# What to produce
On how many lines of the records below does the string "infty" appear? Reply with only the number.
■ ■ ■ ■ ■ ■ ■
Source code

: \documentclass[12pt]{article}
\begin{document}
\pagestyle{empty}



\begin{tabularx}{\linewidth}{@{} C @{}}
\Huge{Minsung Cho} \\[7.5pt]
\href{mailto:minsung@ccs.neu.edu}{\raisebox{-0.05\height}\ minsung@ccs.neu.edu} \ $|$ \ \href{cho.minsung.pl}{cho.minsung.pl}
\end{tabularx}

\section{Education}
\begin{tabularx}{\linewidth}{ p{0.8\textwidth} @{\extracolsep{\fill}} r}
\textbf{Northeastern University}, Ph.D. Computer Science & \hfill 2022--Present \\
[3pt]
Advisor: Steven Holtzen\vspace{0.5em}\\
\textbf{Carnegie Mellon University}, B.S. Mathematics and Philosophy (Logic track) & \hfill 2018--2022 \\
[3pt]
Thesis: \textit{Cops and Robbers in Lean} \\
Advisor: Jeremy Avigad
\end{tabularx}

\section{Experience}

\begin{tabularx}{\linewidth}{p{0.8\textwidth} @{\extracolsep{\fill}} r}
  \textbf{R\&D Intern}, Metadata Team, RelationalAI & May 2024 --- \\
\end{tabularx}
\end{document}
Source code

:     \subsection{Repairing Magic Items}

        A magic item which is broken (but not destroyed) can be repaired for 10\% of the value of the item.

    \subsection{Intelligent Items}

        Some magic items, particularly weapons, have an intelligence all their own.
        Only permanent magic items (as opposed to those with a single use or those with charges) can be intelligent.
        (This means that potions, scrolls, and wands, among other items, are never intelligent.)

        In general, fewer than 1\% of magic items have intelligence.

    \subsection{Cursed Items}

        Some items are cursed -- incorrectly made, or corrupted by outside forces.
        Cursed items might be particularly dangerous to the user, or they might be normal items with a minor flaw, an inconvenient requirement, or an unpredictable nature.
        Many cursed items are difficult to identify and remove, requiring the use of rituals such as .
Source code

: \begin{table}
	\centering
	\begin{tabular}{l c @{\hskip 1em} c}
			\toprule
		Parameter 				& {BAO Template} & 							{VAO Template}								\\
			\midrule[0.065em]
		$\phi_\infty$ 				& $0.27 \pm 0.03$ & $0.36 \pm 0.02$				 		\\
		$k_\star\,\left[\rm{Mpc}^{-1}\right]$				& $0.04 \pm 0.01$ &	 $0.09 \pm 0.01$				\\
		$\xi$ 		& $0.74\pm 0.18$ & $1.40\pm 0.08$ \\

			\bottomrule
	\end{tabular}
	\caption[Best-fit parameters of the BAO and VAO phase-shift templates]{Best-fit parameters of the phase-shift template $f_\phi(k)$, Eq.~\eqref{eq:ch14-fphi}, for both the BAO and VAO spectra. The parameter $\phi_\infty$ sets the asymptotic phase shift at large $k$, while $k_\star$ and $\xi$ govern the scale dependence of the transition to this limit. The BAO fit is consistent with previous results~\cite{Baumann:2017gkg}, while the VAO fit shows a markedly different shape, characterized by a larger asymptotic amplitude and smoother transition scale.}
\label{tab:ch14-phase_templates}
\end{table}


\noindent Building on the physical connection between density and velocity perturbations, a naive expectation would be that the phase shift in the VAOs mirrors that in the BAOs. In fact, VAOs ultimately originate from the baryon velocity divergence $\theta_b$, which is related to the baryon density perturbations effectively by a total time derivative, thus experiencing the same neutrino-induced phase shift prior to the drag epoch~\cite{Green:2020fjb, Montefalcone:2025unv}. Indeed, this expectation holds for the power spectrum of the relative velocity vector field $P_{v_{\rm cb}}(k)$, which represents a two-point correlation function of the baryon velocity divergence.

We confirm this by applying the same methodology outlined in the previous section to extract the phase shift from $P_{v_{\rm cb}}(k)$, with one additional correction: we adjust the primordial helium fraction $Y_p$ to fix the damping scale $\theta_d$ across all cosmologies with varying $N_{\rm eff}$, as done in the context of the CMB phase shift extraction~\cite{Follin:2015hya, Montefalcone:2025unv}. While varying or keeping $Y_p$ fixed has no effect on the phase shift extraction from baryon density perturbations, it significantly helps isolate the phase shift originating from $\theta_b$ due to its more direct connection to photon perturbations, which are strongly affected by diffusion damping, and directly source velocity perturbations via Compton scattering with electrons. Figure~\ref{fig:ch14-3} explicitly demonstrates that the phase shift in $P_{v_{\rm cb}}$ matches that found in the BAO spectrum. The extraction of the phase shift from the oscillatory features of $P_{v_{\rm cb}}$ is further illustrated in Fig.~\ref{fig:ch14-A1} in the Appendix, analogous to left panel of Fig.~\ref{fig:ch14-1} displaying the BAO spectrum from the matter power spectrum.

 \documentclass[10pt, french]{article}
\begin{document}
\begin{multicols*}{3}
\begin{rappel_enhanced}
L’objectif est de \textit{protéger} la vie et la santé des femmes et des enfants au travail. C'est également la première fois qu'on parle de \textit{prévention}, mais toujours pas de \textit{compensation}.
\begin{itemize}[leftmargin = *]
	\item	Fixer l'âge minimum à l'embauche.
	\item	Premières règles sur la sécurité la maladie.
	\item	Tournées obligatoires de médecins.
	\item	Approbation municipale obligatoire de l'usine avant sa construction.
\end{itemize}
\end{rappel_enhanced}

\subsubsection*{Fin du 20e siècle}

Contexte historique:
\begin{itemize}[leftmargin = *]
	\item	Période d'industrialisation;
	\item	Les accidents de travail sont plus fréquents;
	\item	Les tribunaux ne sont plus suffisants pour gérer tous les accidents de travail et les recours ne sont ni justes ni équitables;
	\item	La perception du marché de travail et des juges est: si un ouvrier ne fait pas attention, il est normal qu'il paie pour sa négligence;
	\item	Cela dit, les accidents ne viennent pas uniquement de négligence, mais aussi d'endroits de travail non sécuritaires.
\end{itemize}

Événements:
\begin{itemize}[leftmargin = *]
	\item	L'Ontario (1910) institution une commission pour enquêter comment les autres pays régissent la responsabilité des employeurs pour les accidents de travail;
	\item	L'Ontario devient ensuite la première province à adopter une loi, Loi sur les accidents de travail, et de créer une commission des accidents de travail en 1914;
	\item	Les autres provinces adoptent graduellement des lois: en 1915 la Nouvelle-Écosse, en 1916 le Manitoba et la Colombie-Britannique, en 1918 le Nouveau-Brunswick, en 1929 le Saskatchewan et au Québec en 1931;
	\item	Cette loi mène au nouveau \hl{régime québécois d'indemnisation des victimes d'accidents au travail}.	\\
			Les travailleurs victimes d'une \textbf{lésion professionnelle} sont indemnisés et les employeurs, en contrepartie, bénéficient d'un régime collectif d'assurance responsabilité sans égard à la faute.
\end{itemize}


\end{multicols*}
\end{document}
■ ■ ■ ■ ■ ■ ■
# Output of the exercise
2